Dr. Sin’s research interests include finding new solutions to reduce the growing burden of COPD in Canada by discovering a simple blood test to diagnose acute lung attacks early in their course and new therapies to treat COPD-related co-morbidities such as cardiovascular disease.

Q & A with Dr. Sin:

What do you see as the leading challenges in COPD research?

COPD is a heterogeneous disease with many different “faces.” It is unlikely that we will find one solution that fits all. Our biggest challenge is unraveling these different faces of COPD and understanding their molecular mechanisms. Then, we will be able to design new biomarkers and new therapies to reduce the growing burden of COPD in Canada and elsewhere.

In your opinion, what has been one of the most influential discoveries in COPD research?

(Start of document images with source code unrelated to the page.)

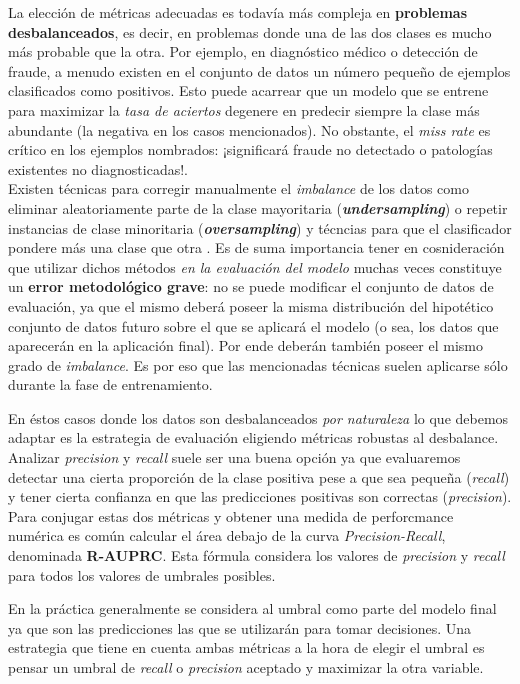 La elección de métricas adecuadas es todavía más compleja en \textbf{problemas desbalanceados}, es decir, en problemas donde una de las dos clases es mucho más probable que la otra. Por ejemplo, en diagnóstico médico o detección de fraude, a menudo existen en el conjunto de datos un número pequeño de ejemplos clasificados como positivos. Esto puede acarrear que un modelo que se entrene para maximizar la \textit{tasa de aciertos} degenere en predecir siempre la clase más abundante (la negativa en los casos mencionados). No obstante, el \textit{miss rate} es crítico en los ejemplos nombrados: ¡significará fraude no detectado o patologías existentes no diagnosticadas!. \\

Existen técnicas para corregir manualmente el \textit{imbalance} de los datos como eliminar aleatoriamente parte de la clase mayoritaria (\textit{\textbf{undersampling}}) \cite{undersampling} o repetir instancias de clase minoritaria (\textit{\textbf{oversampling}}) \cite{oversampling} y técncias para que el clasificador pondere más una clase que otra \cite{desbalanceado}. 
Es de suma importancia tener en cosnideración que utilizar dichos métodos \textit{en la evaluación del modelo} muchas veces constituye un \textbf{error metodológico grave}: no se puede modificar el conjunto de datos de evaluación, ya que el mismo deberá poseer la misma distribución del hipotético conjunto de datos futuro sobre el que se aplicará el modelo (o sea, los datos que aparecerán en la aplicación final). Por ende deberán también poseer el mismo grado de \textit{imbalance}. Es por eso que las mencionadas técnicas suelen aplicarse sólo durante la fase de entrenamiento.

En éstos casos donde los datos son desbalanceados \textit{por naturaleza} lo que debemos adaptar es la estrategia de evaluación eligiendo métricas robustas al desbalance. Analizar \textit{precision} y \textit{recall} suele ser una buena opción ya que evaluaremos detectar una cierta proporción de la clase positiva pese a que sea pequeña (\textit{recall}) y tener cierta confianza en que las predicciones positivas son correctas (\textit{precision}). Para conjugar estas dos métricas y obtener una medida de perforcmance numérica es común calcular el área debajo de la curva \textit{Precision-Recall}, denominada \textbf{R-AUPRC}. Esta fórmula considera los valores de \textit{precision} y \textit{recall} para todos los valores de umbrales posibles. 

En la práctica generalmente se considera al umbral como parte del modelo final ya que son las predicciones las que se utilizarán para tomar decisiones. Una estrategia que tiene en cuenta ambas métricas a la hora de elegir el umbral  es pensar un umbral de \textit{recall} o \textit{precision} aceptado y maximizar la otra variable. 

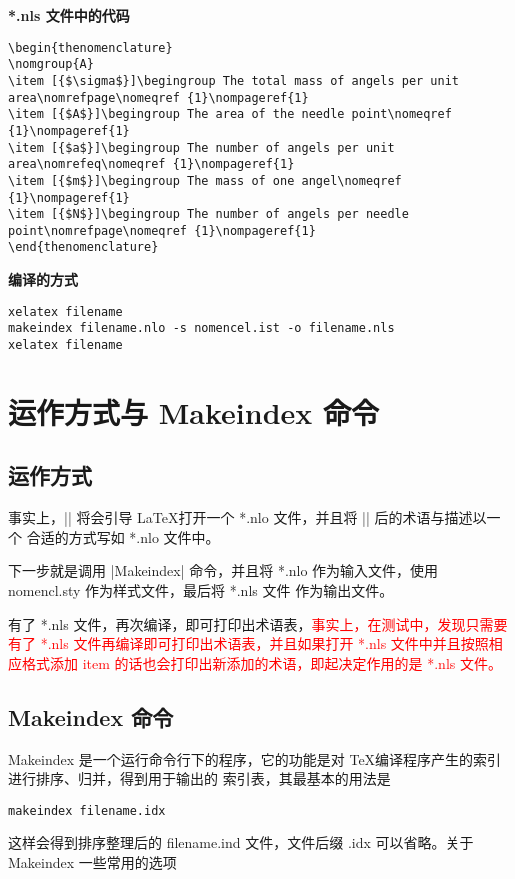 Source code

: \documentclass{ctexart}
\newcommand{\txr}[1]{\textcolor{red}{#1}}
\begin{document}
\noindent \textbf{*.nls 文件中的代码}
\begin{lstlisting}
\begin{thenomenclature} 
\nomgroup{A}
\item [{$\sigma$}]\begingroup The total mass of angels per unit area\nomrefpage\nomeqref {1}\nompageref{1}
\item [{$A$}]\begingroup The area of the needle point\nomeqref {1}\nompageref{1}
\item [{$a$}]\begingroup The number of angels per unit area\nomrefeq\nomeqref {1}\nompageref{1}
\item [{$m$}]\begingroup The mass of one angel\nomeqref {1}\nompageref{1}
\item [{$N$}]\begingroup The number of angels per needle point\nomrefpage\nomeqref {1}\nompageref{1}
\end{thenomenclature}
\end{lstlisting}

\noindent \textbf{编译的方式}
\begin{lstlisting}
xelatex filename
makeindex filename.nlo -s nomencel.ist -o filename.nls
xelatex filename
\end{lstlisting}

\section{运作方式与 Makeindex 命令}
\subsection{运作方式}
\par 
事实上，|\makenomenclature| 将会引导 \LaTeX 打开一个 *.nlo 文件，并且将 |\nomenclature| 后的术语与描述以一个  
合适的方式写如 *.nlo 文件中。
\par 
下一步就是调用 |Makeindex| 命令，并且将 *.nlo 作为输入文件，使用 nomencl.sty 作为样式文件，最后将 *.nls 文件
作为输出文件。
\par 
有了 *.nls 文件，再次编译，即可打印出术语表，\txr{事实上，在测试中，发现只需要有了 *.nls 
	文件再编译即可打印出术语表，并且如果打开 *.nls 文件中并且按照相应格式添加 item 
	的话也会打印出新添加的术语，即起决定作用的是 *.nls 文件。}

\subsection{Makeindex 命令}
\par
Makeindex 是一个运行命令行下的程序，它的功能是对 \TeX 编译程序产生的索引进行排序、归并，得到用于输出的
索引表，其最基本的用法是
\begin{lstlisting}
makeindex filename.idx
\end{lstlisting}
这样会得到排序整理后的 filename.ind 文件，文件后缀 .idx 可以省略。关于 Makeindex 一些常用的选项
\end{document}
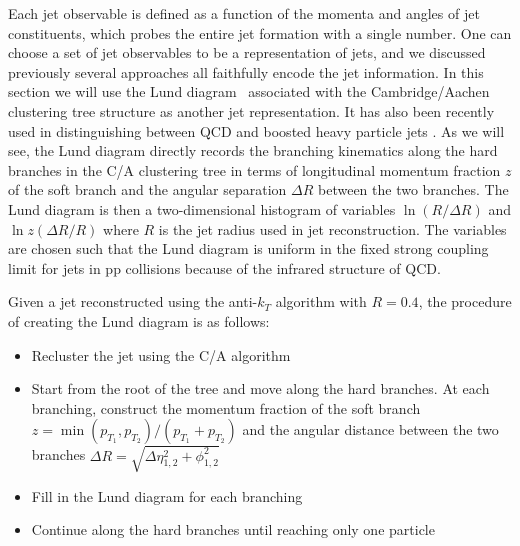 \documentclass[notoc]{JHEP3}
\begin{document}
Each jet observable is defined as a function of the momenta and angles of jet constituents, which probes the entire jet formation with a single number. One can choose a set of jet observables to be a representation of jets, and we discussed previously several approaches all faithfully encode the jet information. In this section we will use the Lund diagram~\cite{Andersson1989} associated with the Cambridge/Aachen clustering tree structure as another jet representation. It has also been recently used in distinguishing between QCD and boosted heavy particle jets \cite{Salam:2016yht}. As we will see, the Lund diagram directly records the branching kinematics along the hard branches in the C/A clustering tree in terms of longitudinal momentum fraction $z$ of the soft branch and the angular separation $\Delta R$ between the two branches. The Lund diagram is then a two-dimensional histogram of variables $\ln (R/\Delta R)$ and $\ln z(\Delta R/R)$ where $R$ is the jet radius used in jet reconstruction. The variables are chosen such that the Lund diagram is uniform in the fixed strong coupling limit for jets in pp collisions because of the infrared structure of QCD.

Given a jet reconstructed using the anti-$k_{T}$ algorithm with $R = 0.4$, the procedure of creating the Lund diagram is as follows:
\begin{itemize}
	\item Recluster the jet using the C/A algorithm
	\item Start from the root of the tree and move along the hard branches. At each branching, construct the momentum fraction of the soft branch $z=\min(p_{T_1},p_{T_2})/(p_{T_1}+p_{T_2})$ and the angular distance between the two branches $\Delta R = \sqrt{\Delta \eta^2_{1, 2}+\phi^2_{1, 2}}$
	\item Fill in the Lund diagram for each branching
	\item Continue along the hard branches until reaching only one particle
\end{itemize}
\end{document}
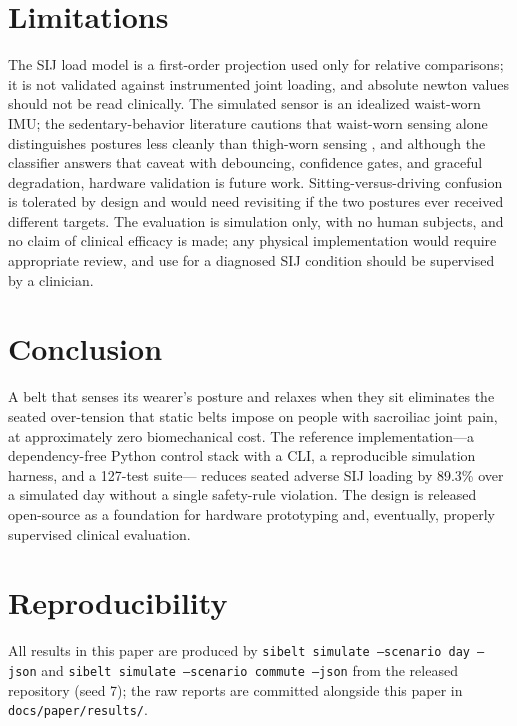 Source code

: \documentclass[11pt]{article}
\begin{document}
\section{Limitations}
The SIJ load model is a first-order projection used only for relative
comparisons; it is not validated against instrumented joint loading,
and absolute newton values should not be read clinically. The simulated
sensor is an idealized waist-worn IMU; the sedentary-behavior
literature cautions that waist-worn sensing alone distinguishes
postures less cleanly than thigh-worn sensing \cite{ref23}, and
although the classifier answers that caveat with debouncing, confidence
gates, and graceful degradation, hardware validation is future work.
Sitting-versus-driving confusion is tolerated by design and would need
revisiting if the two postures ever received different targets. The
evaluation is simulation only, with no human subjects, and no claim of
clinical efficacy is made; any physical implementation would require
appropriate review, and use for a diagnosed SIJ condition should be
supervised by a clinician.

\section{Conclusion}
A belt that senses its wearer's posture and relaxes when they sit
eliminates the seated over-tension that static belts impose on people
with sacroiliac joint pain, at approximately zero biomechanical cost.
The reference implementation---a dependency-free Python control stack
with a CLI, a reproducible simulation harness, and a 127-test suite---
reduces seated adverse SIJ loading by 89.3\% over a simulated
day without a single safety-rule violation. The design is released
open-source as a foundation for hardware prototyping and, eventually,
properly supervised clinical evaluation.

\section*{Reproducibility}
All results in this paper are produced by
\texttt{sibelt simulate --scenario day --json} and
\texttt{sibelt simulate --scenario commute --json} from the released
repository (seed 7); the raw reports are committed alongside this
paper in \texttt{docs/paper/results/}.



\end{document}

We have discovered that bronchodilators are effective and safe therapies to improve lung function, reduce symptoms and lower the risk of exacerbations in COPD patients. We have also discovered that COPD is a risk factor (i.e. gateway) for other common diseases such as heart disease, stroke, and lung cancer. Thus, the overall human impact of COPD is enormous.

What are questions we must answer to help us better understand this disease?

We need to find out how many different faces of COPD exist and are relevant for patient outcomes. This will enable breakthroughs in new biomarker and therapeutic discoveries that can make a difference to patient care. We also need to understand the molecular drivers of COPD (and its different phenotypes) and design appropriate therapeutic trials to treat or even reverse the phenotypes.

What do you see as the future directions of COPD research?

COPD research will continue to grow in size and scope. It is clear that small, one-lab research programs will not be adequate to address the important questions in COPD. Furthermore, the traditional “silos’ of research in COPD will become increasingly obsolete. Researchers from all 4 CIHR pillars (basic biomedical, clinical, health services and population health) will work in large projects that will be truly translational and impactful on patient care. To this end, the recently formed Canadian Respiratory Research Network and the Genome Canada COPD Biomarker Projects are examples of what the future will look like in COPD research.